The response should consist of every line below, restated exactly, with no pictures.
(SUPPLIED MATERIAL begins)
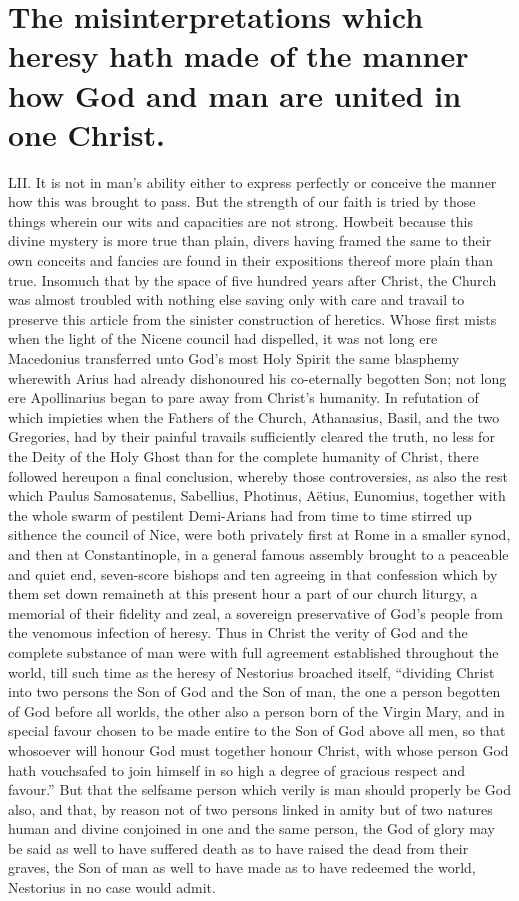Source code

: \section*{The misinterpretations which heresy hath made of the manner how God and man are united in one Christ.}
LII. It is not in man’s ability either to express perfectly or conceive the manner how this was brought to pass. But the strength of our faith is tried by those things wherein our wits and capacities are not strong. Howbeit because this divine mystery is more true than plain, divers having framed the same to their own conceits and fancies are found in their expositions thereof more plain than true. Insomuch that by the space of five hundred years after Christ, the Church was almost  troubled with nothing else saving only with care and travail to preserve this article from the sinister construction of heretics. Whose first mists when the light of the Nicene council had dispelled, it was not long ere Macedonius transferred unto God’s most Holy Spirit the same blasphemy wherewith Arius had already dishonoured his co-eternally begotten Son; not long ere Apollinarius began to pare away from Christ’s humanity. In refutation of which impieties when the Fathers of the Church, Athanasius, Basil, and the two Gregories, had by their painful travails sufficiently cleared the truth, no less for the Deity of the Holy Ghost than for the complete humanity of Christ, there followed hereupon a final conclusion, whereby those controversies, as also the rest which Paulus Samosatenus, Sabellius, Photinus, Aëtius, Eunomius, together with the whole swarm of pestilent Demi-Arians had from time to time stirred up sithence the council of Nice, were both privately first at Rome in a smaller synod, and then at Constantinople, in a general famous assembly brought to a peaceable and quiet end, seven-score bishops and ten agreeing in that confession which by them set down remaineth at this present hour a part of our church liturgy, a memorial of their fidelity and zeal, a sovereign preservative of God’s people from the venomous infection of heresy.
Thus in Christ the verity of God and the complete substance of man were with full agreement established throughout the world, till such time as the heresy of Nestorius broached itself, “dividing Christ into two persons the Son of God and  the Son of man, the one a person begotten of God before all worlds, the other also a person born of the Virgin Mary, and in special favour chosen to be made entire to the Son of God above all men, so that whosoever will honour God must together honour Christ, with whose person God hath vouchsafed to join himself in so high a degree of gracious respect and favour.” But that the selfsame person which verily is man should properly be God also, and that, by reason not of two persons linked in amity but of two natures human and divine conjoined in one and the same person, the God of glory may be said as well to have suffered death as to have raised the dead from their graves, the Son of man as well to have made as to have redeemed the world, Nestorius in no case would admit.
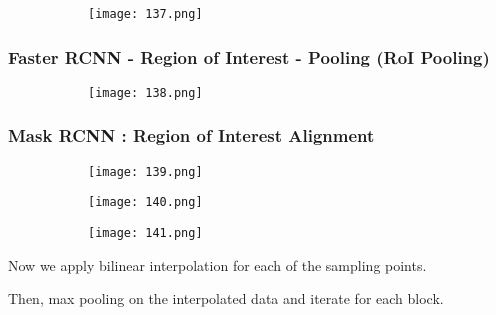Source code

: \documentclass{article}
\begin{document}
\begin{figure}[ht!]
  \centering
  \begin{subfigure}[b]{0.4\linewidth}
    \texttt{[image: 137.png]}
  \end{subfigure}
\end{figure}

\subsubsection{Faster RCNN - Region of Interest - Pooling (RoI Pooling)}

\begin{figure}[ht!]
  \centering
  \begin{subfigure}[b]{0.7\linewidth}
    \texttt{[image: 138.png]}
  \end{subfigure}
\end{figure}

\subsubsection{Mask RCNN : Region of Interest Alignment}

\begin{figure}[ht!]
  \centering
  \begin{subfigure}[b]{0.7\linewidth}
    \texttt{[image: 139.png]}
  \end{subfigure}
\end{figure}

\begin{figure}[ht!]
  \centering
  \begin{subfigure}[b]{0.7\linewidth}
    \texttt{[image: 140.png]}
  \end{subfigure}
\end{figure}

\begin{figure}[ht!]
  \centering
  \begin{subfigure}[b]{0.8\linewidth}
    \texttt{[image: 141.png]}
  \end{subfigure}
\end{figure}

\vspace{20mm}

Now we apply bilinear interpolation for each of the sampling points.

Then, max pooling on the interpolated data and iterate for each block. 
\end{document}
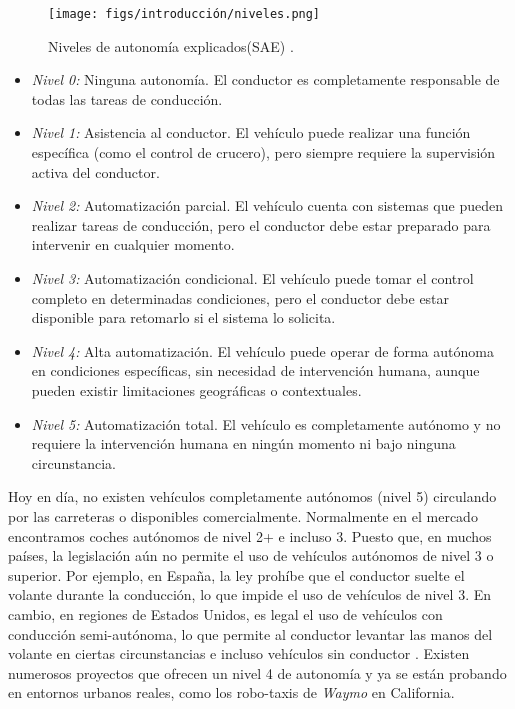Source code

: \newpage

\begin{figure} [ht]
\begin{center}
\texttt{[image: figs/introducción/niveles.png]}
\end{center}
\caption{Niveles de autonomía explicados(\ac{SAE}) \cite{autobild-autonomous}.}
\label{aut-levels}
\end{figure}

\begin{itemize}
\item \textit{Nivel 0:} Ninguna autonomía. El conductor es completamente responsable de todas las tareas de conducción.
\item \textit{Nivel 1:} Asistencia al conductor. El vehículo puede realizar una función específica (como el control de crucero), pero siempre requiere la supervisión activa del conductor.
\item \textit{Nivel 2:} Automatización parcial. El vehículo cuenta con sistemas que pueden realizar tareas de conducción, pero el conductor debe estar preparado para intervenir en cualquier momento.
\item \textit{Nivel 3:} Automatización condicional. El vehículo puede tomar el control completo en determinadas condiciones, pero el conductor debe estar disponible para retomarlo si el sistema lo solicita.
\item \textit{Nivel 4:} Alta automatización. El vehículo puede operar de forma autónoma en condiciones específicas, sin necesidad de intervención humana, aunque pueden existir limitaciones geográficas o contextuales.
\item \textit{Nivel 5:} Automatización total. El vehículo es completamente autónomo y no requiere la intervención humana en ningún momento ni bajo ninguna circunstancia.
\end{itemize}

Hoy en día, no existen vehículos completamente autónomos (nivel 5) circulando por las carreteras o disponibles comercialmente. Normalmente en el mercado encontramos coches autónomos de nivel 2+ e incluso 3. Puesto que, en muchos países, la legislación aún no permite el uso de vehículos autónomos de nivel 3 o superior. Por ejemplo, en España, la ley prohíbe que el conductor suelte el volante durante la conducción, lo que impide el uso de vehículos de nivel 3. En cambio, en regiones de Estados Unidos, es legal el uso de vehículos con conducción semi-autónoma, lo que permite al conductor levantar las manos del volante en ciertas circunstancias e incluso vehículos sin conductor \cite{carwow-autonomous}. Existen numerosos proyectos que ofrecen un nivel 4 de autonomía y ya se están probando en entornos urbanos reales, como los robo-taxis de \textit{Waymo} en California. 

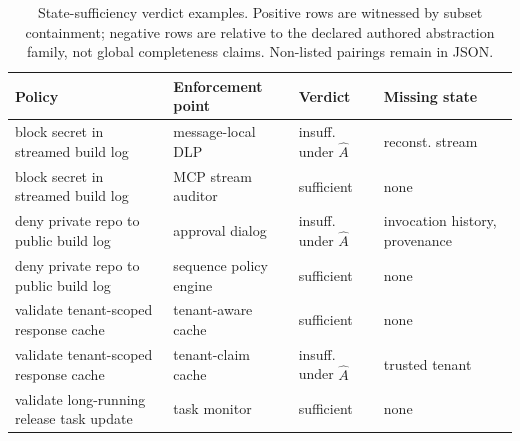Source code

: \begin{table}[t]
  \caption{State-sufficiency verdict examples. Positive rows are witnessed by
  subset containment; negative rows are relative to the declared authored
  abstraction family, not global completeness claims. Non-listed pairings
  remain in JSON.}
  \label{tab:state-sufficiency}
  \centering\footnotesize
  \setlength{\tabcolsep}{2pt}
  \begin{tabular}{@{}p{}p{}p{}p{}@{}}
    \toprule
    Policy & Enforcement point & Verdict & Missing state \\
    \midrule
    block secret in streamed build log & message-local DLP & insuff. under $\widehat{A}$ & reconst. stream \\
    block secret in streamed build log & MCP stream auditor & sufficient & none \\
    deny private repo to public build log & approval dialog & insuff. under $\widehat{A}$ & invocation history, provenance \\
    deny private repo to public build log & sequence policy engine & sufficient & none \\
    validate tenant-scoped response cache & tenant-aware cache & sufficient & none \\
    validate tenant-scoped response cache & tenant-claim cache & insuff. under $\widehat{A}$ & trusted tenant \\
    validate long-running release task update & task monitor & sufficient & none \\
    \bottomrule
  \end{tabular}
\end{table}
(SUPPLIED MATERIAL ends)
SOLUTION FOR THIS PROBLEM:
Source code

: \section*{The misinterpretations which heresy hath made of the manner how God and man are united in one Christ.}
LII. It is not in man’s ability either to express perfectly or conceive the manner how this was brought to pass. But the strength of our faith is tried by those things wherein our wits and capacities are not strong. Howbeit because this divine mystery is more true than plain, divers having framed the same to their own conceits and fancies are found in their expositions thereof more plain than true. Insomuch that by the space of five hundred years after Christ, the Church was almost  troubled with nothing else saving only with care and travail to preserve this article from the sinister construction of heretics. Whose first mists when the light of the Nicene council had dispelled, it was not long ere Macedonius transferred unto God’s most Holy Spirit the same blasphemy wherewith Arius had already dishonoured his co-eternally begotten Son; not long ere Apollinarius began to pare away from Christ’s humanity. In refutation of which impieties when the Fathers of the Church, Athanasius, Basil, and the two Gregories, had by their painful travails sufficiently cleared the truth, no less for the Deity of the Holy Ghost than for the complete humanity of Christ, there followed hereupon a final conclusion, whereby those controversies, as also the rest which Paulus Samosatenus, Sabellius, Photinus, Aëtius, Eunomius, together with the whole swarm of pestilent Demi-Arians had from time to time stirred up sithence the council of Nice, were both privately first at Rome in a smaller synod, and then at Constantinople, in a general famous assembly brought to a peaceable and quiet end, seven-score bishops and ten agreeing in that confession which by them set down remaineth at this present hour a part of our church liturgy, a memorial of their fidelity and zeal, a sovereign preservative of God’s people from the venomous infection of heresy.
Thus in Christ the verity of God and the complete substance of man were with full agreement established throughout the world, till such time as the heresy of Nestorius broached itself, “dividing Christ into two persons the Son of God and  the Son of man, the one a person begotten of God before all worlds, the other also a person born of the Virgin Mary, and in special favour chosen to be made entire to the Son of God above all men, so that whosoever will honour God must together honour Christ, with whose person God hath vouchsafed to join himself in so high a degree of gracious respect and favour.” But that the selfsame person which verily is man should properly be God also, and that, by reason not of two persons linked in amity but of two natures human and divine conjoined in one and the same person, the God of glory may be said as well to have suffered death as to have raised the dead from their graves, the Son of man as well to have made as to have redeemed the world, Nestorius in no case would admit.
Source code

: \documentclass{article}
\begin{document}
\begin{figure}[ht!]
  \centering
  \begin{subfigure}[b]{0.4\linewidth}
    \texttt{[image: 137.png]}
  \end{subfigure}
\end{figure}

\subsubsection{Faster RCNN - Region of Interest - Pooling (RoI Pooling)}

\begin{figure}[ht!]
  \centering
  \begin{subfigure}[b]{0.7\linewidth}
    \texttt{[image: 138.png]}
  \end{subfigure}
\end{figure}

\subsubsection{Mask RCNN : Region of Interest Alignment}

\begin{figure}[ht!]
  \centering
  \begin{subfigure}[b]{0.7\linewidth}
    \texttt{[image: 139.png]}
  \end{subfigure}
\end{figure}

\begin{figure}[ht!]
  \centering
  \begin{subfigure}[b]{0.7\linewidth}
    \texttt{[image: 140.png]}
  \end{subfigure}
\end{figure}

\begin{figure}[ht!]
  \centering
  \begin{subfigure}[b]{0.8\linewidth}
    \texttt{[image: 141.png]}
  \end{subfigure}
\end{figure}

\vspace{20mm}

Now we apply bilinear interpolation for each of the sampling points.

Then, max pooling on the interpolated data and iterate for each block. 
\end{document}
Source code

: \newpage

\begin{figure} [ht]
\begin{center}
\texttt{[image: figs/introducción/niveles.png]}
\end{center}
\caption{Niveles de autonomía explicados(\ac{SAE}) \cite{autobild-autonomous}.}
\label{aut-levels}
\end{figure}

\begin{itemize}
\item \textit{Nivel 0:} Ninguna autonomía. El conductor es completamente responsable de todas las tareas de conducción.
\item \textit{Nivel 1:} Asistencia al conductor. El vehículo puede realizar una función específica (como el control de crucero), pero siempre requiere la supervisión activa del conductor.
\item \textit{Nivel 2:} Automatización parcial. El vehículo cuenta con sistemas que pueden realizar tareas de conducción, pero el conductor debe estar preparado para intervenir en cualquier momento.
\item \textit{Nivel 3:} Automatización condicional. El vehículo puede tomar el control completo en determinadas condiciones, pero el conductor debe estar disponible para retomarlo si el sistema lo solicita.
\item \textit{Nivel 4:} Alta automatización. El vehículo puede operar de forma autónoma en condiciones específicas, sin necesidad de intervención humana, aunque pueden existir limitaciones geográficas o contextuales.
\item \textit{Nivel 5:} Automatización total. El vehículo es completamente autónomo y no requiere la intervención humana en ningún momento ni bajo ninguna circunstancia.
\end{itemize}

Hoy en día, no existen vehículos completamente autónomos (nivel 5) circulando por las carreteras o disponibles comercialmente. Normalmente en el mercado encontramos coches autónomos de nivel 2+ e incluso 3. Puesto que, en muchos países, la legislación aún no permite el uso de vehículos autónomos de nivel 3 o superior. Por ejemplo, en España, la ley prohíbe que el conductor suelte el volante durante la conducción, lo que impide el uso de vehículos de nivel 3. En cambio, en regiones de Estados Unidos, es legal el uso de vehículos con conducción semi-autónoma, lo que permite al conductor levantar las manos del volante en ciertas circunstancias e incluso vehículos sin conductor \cite{carwow-autonomous}. Existen numerosos proyectos que ofrecen un nivel 4 de autonomía y ya se están probando en entornos urbanos reales, como los robo-taxis de \textit{Waymo} en California. 

Source code

: \begin{table}[t]
  \caption{State-sufficiency verdict examples. Positive rows are witnessed by
  subset containment; negative rows are relative to the declared authored
  abstraction family, not global completeness claims. Non-listed pairings
  remain in JSON.}
  \label{tab:state-sufficiency}
  \centering\footnotesize
  \setlength{\tabcolsep}{2pt}
  \begin{tabular}{@{}p{}p{}p{}p{}@{}}
    \toprule
    Policy & Enforcement point & Verdict & Missing state \\
    \midrule
    block secret in streamed build log & message-local DLP & insuff. under $\widehat{A}$ & reconst. stream \\
    block secret in streamed build log & MCP stream auditor & sufficient & none \\
    deny private repo to public build log & approval dialog & insuff. under $\widehat{A}$ & invocation history, provenance \\
    deny private repo to public build log & sequence policy engine & sufficient & none \\
    validate tenant-scoped response cache & tenant-aware cache & sufficient & none \\
    validate tenant-scoped response cache & tenant-claim cache & insuff. under $\widehat{A}$ & trusted tenant \\
    validate long-running release task update & task monitor & sufficient & none \\
    \bottomrule
  \end{tabular}
\end{table}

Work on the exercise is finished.